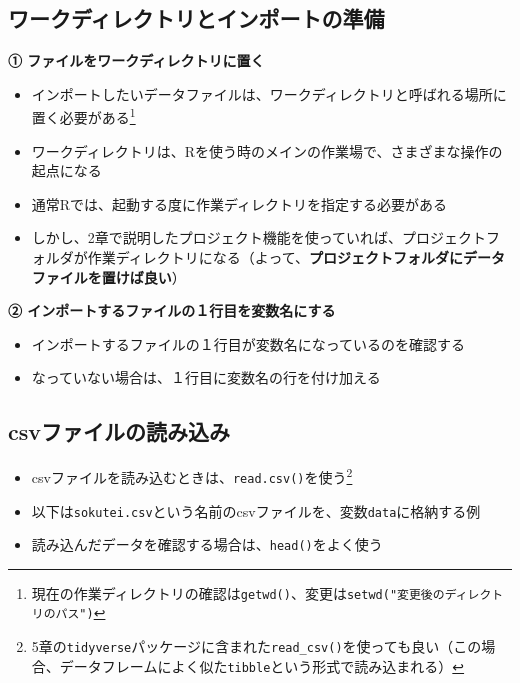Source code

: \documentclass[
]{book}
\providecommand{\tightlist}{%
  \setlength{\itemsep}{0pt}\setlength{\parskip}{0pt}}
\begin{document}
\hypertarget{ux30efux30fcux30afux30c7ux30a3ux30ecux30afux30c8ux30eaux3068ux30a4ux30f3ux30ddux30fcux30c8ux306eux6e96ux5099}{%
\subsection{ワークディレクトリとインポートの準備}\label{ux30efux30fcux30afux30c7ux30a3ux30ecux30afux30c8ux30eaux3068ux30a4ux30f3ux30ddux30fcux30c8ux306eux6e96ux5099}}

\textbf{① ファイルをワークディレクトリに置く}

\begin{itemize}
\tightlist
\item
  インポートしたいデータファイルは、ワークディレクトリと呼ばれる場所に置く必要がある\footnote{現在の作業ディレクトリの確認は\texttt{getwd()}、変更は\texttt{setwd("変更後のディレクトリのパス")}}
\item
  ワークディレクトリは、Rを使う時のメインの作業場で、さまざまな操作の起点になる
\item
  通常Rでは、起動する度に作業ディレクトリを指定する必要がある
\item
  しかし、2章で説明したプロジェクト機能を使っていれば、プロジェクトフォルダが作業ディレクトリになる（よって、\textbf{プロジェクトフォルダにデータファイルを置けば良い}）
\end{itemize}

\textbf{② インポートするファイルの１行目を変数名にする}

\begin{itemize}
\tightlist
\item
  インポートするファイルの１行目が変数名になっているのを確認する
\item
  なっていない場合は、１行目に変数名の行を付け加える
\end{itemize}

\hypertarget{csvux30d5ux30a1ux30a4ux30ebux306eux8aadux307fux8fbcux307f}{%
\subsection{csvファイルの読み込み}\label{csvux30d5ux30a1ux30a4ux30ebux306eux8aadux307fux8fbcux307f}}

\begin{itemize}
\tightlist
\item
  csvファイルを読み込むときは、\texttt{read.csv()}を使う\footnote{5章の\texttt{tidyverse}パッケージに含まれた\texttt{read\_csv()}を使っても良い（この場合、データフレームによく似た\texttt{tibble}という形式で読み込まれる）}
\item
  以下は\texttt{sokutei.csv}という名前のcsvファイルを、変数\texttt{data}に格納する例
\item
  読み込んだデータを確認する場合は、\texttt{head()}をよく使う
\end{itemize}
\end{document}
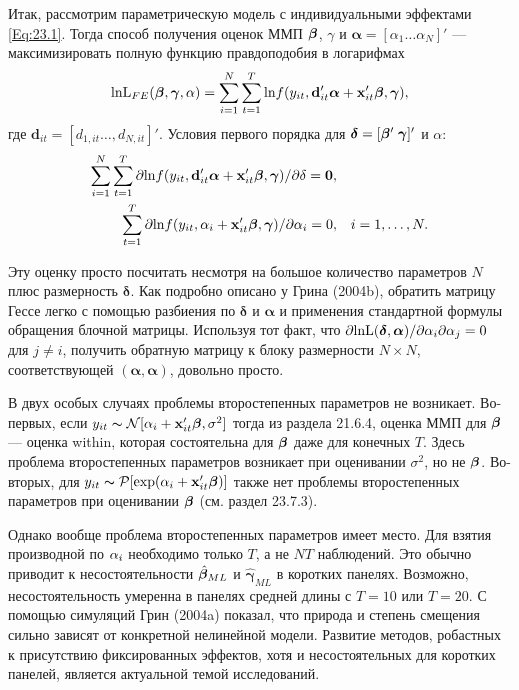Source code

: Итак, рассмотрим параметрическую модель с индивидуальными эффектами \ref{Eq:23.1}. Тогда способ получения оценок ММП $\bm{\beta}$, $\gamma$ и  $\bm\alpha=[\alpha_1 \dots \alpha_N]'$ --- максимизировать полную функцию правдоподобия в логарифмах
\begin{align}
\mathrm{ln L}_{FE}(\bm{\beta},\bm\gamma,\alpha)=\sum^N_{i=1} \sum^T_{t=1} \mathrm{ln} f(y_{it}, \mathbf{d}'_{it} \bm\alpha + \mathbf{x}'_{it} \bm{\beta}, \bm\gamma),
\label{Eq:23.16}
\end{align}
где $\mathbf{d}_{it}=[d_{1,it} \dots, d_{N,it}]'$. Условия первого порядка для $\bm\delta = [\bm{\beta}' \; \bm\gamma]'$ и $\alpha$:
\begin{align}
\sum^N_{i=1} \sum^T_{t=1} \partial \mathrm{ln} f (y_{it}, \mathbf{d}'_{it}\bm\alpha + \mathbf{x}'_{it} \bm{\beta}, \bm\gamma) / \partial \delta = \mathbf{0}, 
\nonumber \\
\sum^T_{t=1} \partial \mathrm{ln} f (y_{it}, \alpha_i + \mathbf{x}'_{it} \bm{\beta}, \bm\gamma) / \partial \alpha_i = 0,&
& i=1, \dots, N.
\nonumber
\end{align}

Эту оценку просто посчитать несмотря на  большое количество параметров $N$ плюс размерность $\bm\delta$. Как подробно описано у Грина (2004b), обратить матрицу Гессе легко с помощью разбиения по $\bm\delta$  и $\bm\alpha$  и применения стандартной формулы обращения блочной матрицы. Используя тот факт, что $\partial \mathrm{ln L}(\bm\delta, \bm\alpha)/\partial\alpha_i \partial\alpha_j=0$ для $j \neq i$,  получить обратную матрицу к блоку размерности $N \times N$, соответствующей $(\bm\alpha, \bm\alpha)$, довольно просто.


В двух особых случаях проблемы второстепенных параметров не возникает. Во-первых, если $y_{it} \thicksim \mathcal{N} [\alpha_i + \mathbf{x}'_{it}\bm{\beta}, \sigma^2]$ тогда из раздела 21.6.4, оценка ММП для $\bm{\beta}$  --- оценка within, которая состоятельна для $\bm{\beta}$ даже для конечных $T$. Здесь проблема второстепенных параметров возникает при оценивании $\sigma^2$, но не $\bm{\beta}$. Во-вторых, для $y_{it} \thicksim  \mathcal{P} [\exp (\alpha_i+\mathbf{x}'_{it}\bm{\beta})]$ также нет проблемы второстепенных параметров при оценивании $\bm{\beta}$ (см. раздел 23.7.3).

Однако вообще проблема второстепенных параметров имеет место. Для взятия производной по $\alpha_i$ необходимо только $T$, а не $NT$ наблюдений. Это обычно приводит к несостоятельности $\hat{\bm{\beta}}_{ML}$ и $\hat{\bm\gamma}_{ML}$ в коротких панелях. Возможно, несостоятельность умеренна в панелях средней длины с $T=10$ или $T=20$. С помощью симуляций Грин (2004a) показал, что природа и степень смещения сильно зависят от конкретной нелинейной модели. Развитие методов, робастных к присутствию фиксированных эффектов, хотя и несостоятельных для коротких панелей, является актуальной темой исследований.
· · · ·
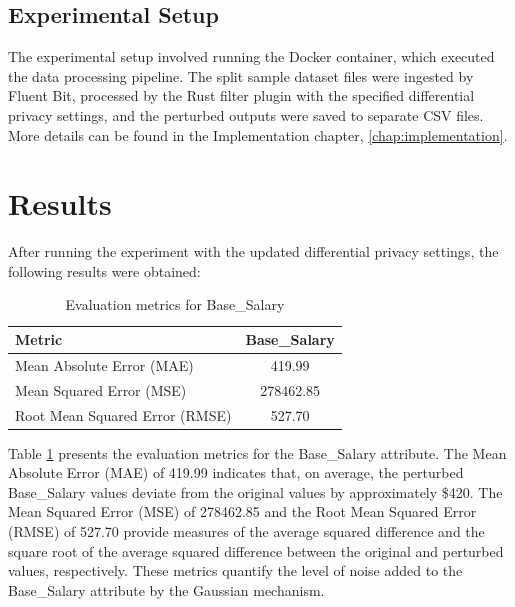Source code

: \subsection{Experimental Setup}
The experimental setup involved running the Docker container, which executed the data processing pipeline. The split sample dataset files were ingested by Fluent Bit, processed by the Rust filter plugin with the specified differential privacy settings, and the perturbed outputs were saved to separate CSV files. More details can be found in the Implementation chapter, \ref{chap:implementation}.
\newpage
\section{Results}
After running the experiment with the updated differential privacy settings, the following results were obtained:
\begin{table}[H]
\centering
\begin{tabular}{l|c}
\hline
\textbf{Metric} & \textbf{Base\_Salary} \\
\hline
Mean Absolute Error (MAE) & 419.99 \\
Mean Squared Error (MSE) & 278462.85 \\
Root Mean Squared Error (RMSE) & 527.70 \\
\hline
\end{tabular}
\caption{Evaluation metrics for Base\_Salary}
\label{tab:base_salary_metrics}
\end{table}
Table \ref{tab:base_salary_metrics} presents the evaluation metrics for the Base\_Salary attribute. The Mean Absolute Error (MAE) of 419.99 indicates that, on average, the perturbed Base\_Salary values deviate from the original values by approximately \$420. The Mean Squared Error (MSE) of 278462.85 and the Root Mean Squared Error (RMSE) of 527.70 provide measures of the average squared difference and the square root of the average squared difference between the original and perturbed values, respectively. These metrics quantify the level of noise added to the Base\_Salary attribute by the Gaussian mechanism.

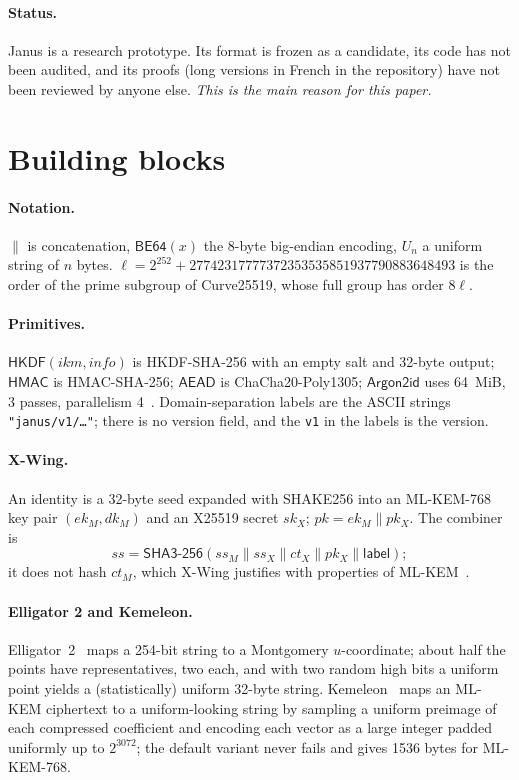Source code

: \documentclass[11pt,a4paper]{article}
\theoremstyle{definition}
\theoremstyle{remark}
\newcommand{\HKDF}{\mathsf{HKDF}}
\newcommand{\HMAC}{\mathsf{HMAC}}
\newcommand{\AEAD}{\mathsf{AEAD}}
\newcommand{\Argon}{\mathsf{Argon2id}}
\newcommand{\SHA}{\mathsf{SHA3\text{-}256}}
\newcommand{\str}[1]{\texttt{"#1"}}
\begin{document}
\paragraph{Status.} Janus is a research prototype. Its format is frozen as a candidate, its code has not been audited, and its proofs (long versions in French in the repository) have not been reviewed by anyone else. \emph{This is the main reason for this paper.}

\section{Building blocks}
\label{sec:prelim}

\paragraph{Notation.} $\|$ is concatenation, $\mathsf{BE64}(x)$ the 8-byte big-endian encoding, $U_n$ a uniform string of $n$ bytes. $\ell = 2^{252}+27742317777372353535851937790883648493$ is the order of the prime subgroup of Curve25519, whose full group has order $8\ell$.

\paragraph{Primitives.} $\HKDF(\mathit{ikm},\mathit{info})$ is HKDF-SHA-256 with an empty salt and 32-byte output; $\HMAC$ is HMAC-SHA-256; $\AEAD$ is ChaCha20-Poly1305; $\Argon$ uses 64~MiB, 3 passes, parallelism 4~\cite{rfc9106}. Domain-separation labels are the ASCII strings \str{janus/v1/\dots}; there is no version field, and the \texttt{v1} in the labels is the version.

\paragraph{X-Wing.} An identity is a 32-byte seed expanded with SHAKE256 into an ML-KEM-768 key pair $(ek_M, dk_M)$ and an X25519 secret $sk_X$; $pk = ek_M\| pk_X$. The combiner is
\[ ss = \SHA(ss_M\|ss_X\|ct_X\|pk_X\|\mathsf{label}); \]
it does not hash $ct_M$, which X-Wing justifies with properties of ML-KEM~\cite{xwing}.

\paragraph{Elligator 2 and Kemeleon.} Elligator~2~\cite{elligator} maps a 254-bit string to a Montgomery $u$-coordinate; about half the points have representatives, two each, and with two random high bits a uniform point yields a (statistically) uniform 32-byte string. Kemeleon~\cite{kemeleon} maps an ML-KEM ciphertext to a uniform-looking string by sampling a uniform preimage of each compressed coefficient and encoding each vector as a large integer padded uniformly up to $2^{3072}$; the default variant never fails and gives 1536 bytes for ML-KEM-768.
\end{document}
· · · ·
Go through the listing above and copy each line where the string "hypertarget" appears.

\hypertarget{ux30efux30fcux30afux30c7ux30a3ux30ecux30afux30c8ux30eaux3068ux30a4ux30f3ux30ddux30fcux30c8ux306eux6e96ux5099}{%
\hypertarget{csvux30d5ux30a1ux30a4ux30ebux306eux8aadux307fux8fbcux307f}{%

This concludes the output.